When the Federal Trade Commission last Wednesday adopted, by a 3-to-1 vote, a rule regulating the funeral industry, it rejected by implication a theory of regulation advanced by the 32- year-old director of the commission's Bureau of Consumer Protection, Timothy J. Muris. We think the Muris theory deserves further examination, however, because it could be applied to all kinds of regulation and because, despite its plausibility, it is fundamentally spurious.

Mr. Muris' theory would impose on regulatory agencies a burden of proof that, in the practical world, is likely almost never to be met. When issuing rules that affect an entire industry, the commission, he says, should act only when there is unambiguous evidence that benefits will exceed costs. It should consider only "hard evidence," such as "methodologically sound" surveys and expert evidence about technical details. Citizen complaints, however numerous, are not enough, he says; they are mere "anecdotal evidence." We refrain from commenting on the irony of such a characterization coming from a follower of a president whose favorite form of argumentation often seems to be the anecdote. In considering evidence, Mr. Muris says, the commission should assume that markets work. In other words, it should assume that consumers have information in sufficient amount and of sufficient reliability to make sound decisions--unless a statistically valid survey proves otherwise.

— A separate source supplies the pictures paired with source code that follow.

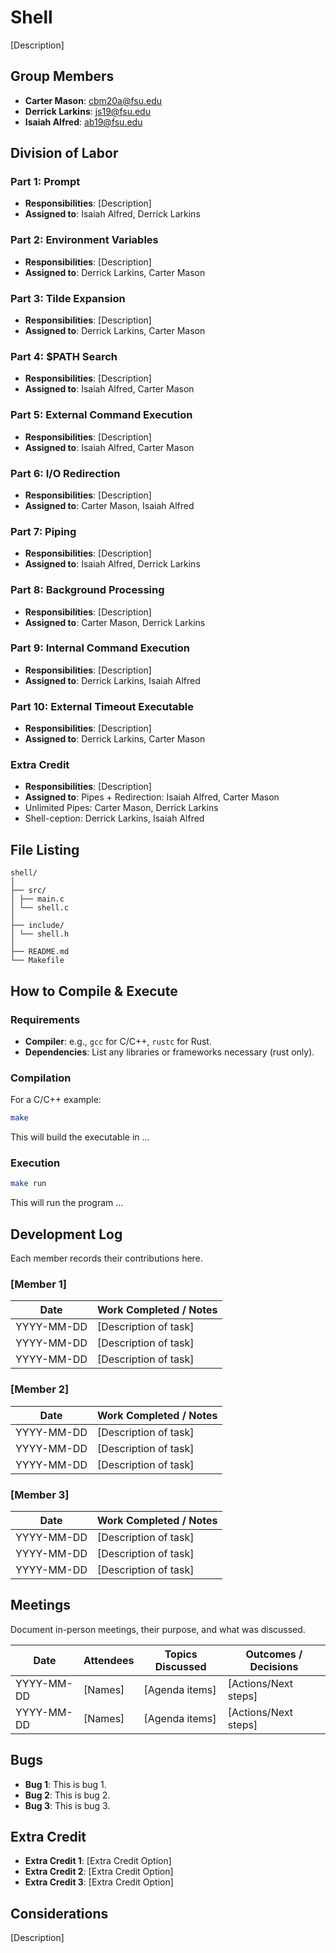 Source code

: # Shell

[Description]

## Group Members
- **Carter Mason**: cbm20a@fsu.edu
- **Derrick Larkins**: js19@fsu.edu
- **Isaiah Alfred**: ab19@fsu.edu
## Division of Labor

### Part 1: Prompt
- **Responsibilities**: [Description]
- **Assigned to**: Isaiah Alfred, Derrick Larkins

### Part 2: Environment Variables
- **Responsibilities**: [Description]
- **Assigned to**: Derrick Larkins, Carter Mason

### Part 3: Tilde Expansion
- **Responsibilities**: [Description]
- **Assigned to**: Derrick Larkins, Carter Mason

### Part 4: $PATH Search
- **Responsibilities**: [Description]
- **Assigned to**: Isaiah Alfred, Carter Mason

### Part 5: External Command Execution
- **Responsibilities**: [Description]
- **Assigned to**: Isaiah Alfred, Carter Mason

### Part 6: I/O Redirection
- **Responsibilities**: [Description]
- **Assigned to**: Carter Mason, Isaiah Alfred

### Part 7: Piping
- **Responsibilities**: [Description]
- **Assigned to**: Isaiah Alfred, Derrick Larkins

### Part 8: Background Processing
- **Responsibilities**: [Description]
- **Assigned to**: Carter Mason, Derrick Larkins

### Part 9: Internal Command Execution
- **Responsibilities**: [Description]
- **Assigned to**: Derrick Larkins, Isaiah Alfred

### Part 10: External Timeout Executable
- **Responsibilities**: [Description]
- **Assigned to**: Derrick Larkins, Carter Mason

### Extra Credit
- **Responsibilities**: [Description]
- **Assigned to**: Pipes + Redirection: Isaiah Alfred, Carter Mason
- Unlimited Pipes: Carter Mason, Derrick Larkins
- Shell-ception: Derrick Larkins, Isaiah Alfred


## File Listing
```
shell/
│
├── src/
│ ├── main.c
│ └── shell.c
│
├── include/
│ └── shell.h
│
├── README.md
└── Makefile
```
## How to Compile & Execute

### Requirements
- **Compiler**: e.g., `gcc` for C/C++, `rustc` for Rust.
- **Dependencies**: List any libraries or frameworks necessary (rust only).

### Compilation
For a C/C++ example:
```bash
make
```
This will build the executable in ...
### Execution
```bash
make run
```
This will run the program ...

## Development Log
Each member records their contributions here.

### [Member 1]

| Date       | Work Completed / Notes |
|------------|------------------------|
| YYYY-MM-DD | [Description of task]  |
| YYYY-MM-DD | [Description of task]  |
| YYYY-MM-DD | [Description of task]  |

### [Member 2]

| Date       | Work Completed / Notes |
|------------|------------------------|
| YYYY-MM-DD | [Description of task]  |
| YYYY-MM-DD | [Description of task]  |
| YYYY-MM-DD | [Description of task]  |


### [Member 3]

| Date       | Work Completed / Notes |
|------------|------------------------|
| YYYY-MM-DD | [Description of task]  |
| YYYY-MM-DD | [Description of task]  |
| YYYY-MM-DD | [Description of task]  |


## Meetings
Document in-person meetings, their purpose, and what was discussed.

| Date       | Attendees            | Topics Discussed | Outcomes / Decisions |
|------------|----------------------|------------------|-----------------------|
| YYYY-MM-DD | [Names]              | [Agenda items]   | [Actions/Next steps]  |
| YYYY-MM-DD | [Names]              | [Agenda items]   | [Actions/Next steps]  |



## Bugs
- **Bug 1**: This is bug 1.
- **Bug 2**: This is bug 2.
- **Bug 3**: This is bug 3.

## Extra Credit
- **Extra Credit 1**: [Extra Credit Option]
- **Extra Credit 2**: [Extra Credit Option]
- **Extra Credit 3**: [Extra Credit Option]

## Considerations
[Description]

None of this sounds unreasonable--until you start applying these principles to actual cases. Take the funeral industry, on which Mr. Muris' reasoning proved unpersuasive not only to the single Democratic commissioner but also to two Republicans. Mr. Muris' presumption that "there is a market for information that generally works" runs up against the voluminous evidence the FTC gathered--and against common sense, which tells us that most people who must arrange a funeral know little about what they are buying and are in no position to comparison-shop. Mr. Muris' insistence on statistically valid surveys sounds sensible, too, until one starts thinking about it. Does the FTC really need a statistically valid survey--something that can cost the government several hundred thousand dollars--to conclude that people arranging funerals do not operate like consumers in most transactions? The insistence on unambiguous evidence that benefits will exceed costs sounds sensible, until one understands that Mr. Muris is ready to assume@ there are costs to regulation but demands statistical proof@ that there will be benefits--though no one can forecast the future with certainty.

We have criticized agencies, including the FTC, for acting without sufficient evidence, and we think such criticism often has merit. But if there is such a thing as acting without enough information, there is also such a thing as requiring so much information that one can never act at all. Mr. Muris' theory amounts to a prescription for paralysis, which is not what we think Congress had in mind when it set up regulatory agencies.

Mr. Muris' free-market world, full of perfectly informed consumers and smoothly functioning markets, reminds us in an eerie way of the equally theoretical worlds of some of the liberal regulators who have received in previous administrations appointments similar to his and have used them to impose their own pet solutions on society. None of these theories provides an automatic solution to the difficult practical problems of regulation. For those, there is no substitute for good judgment, wisdom and common sense.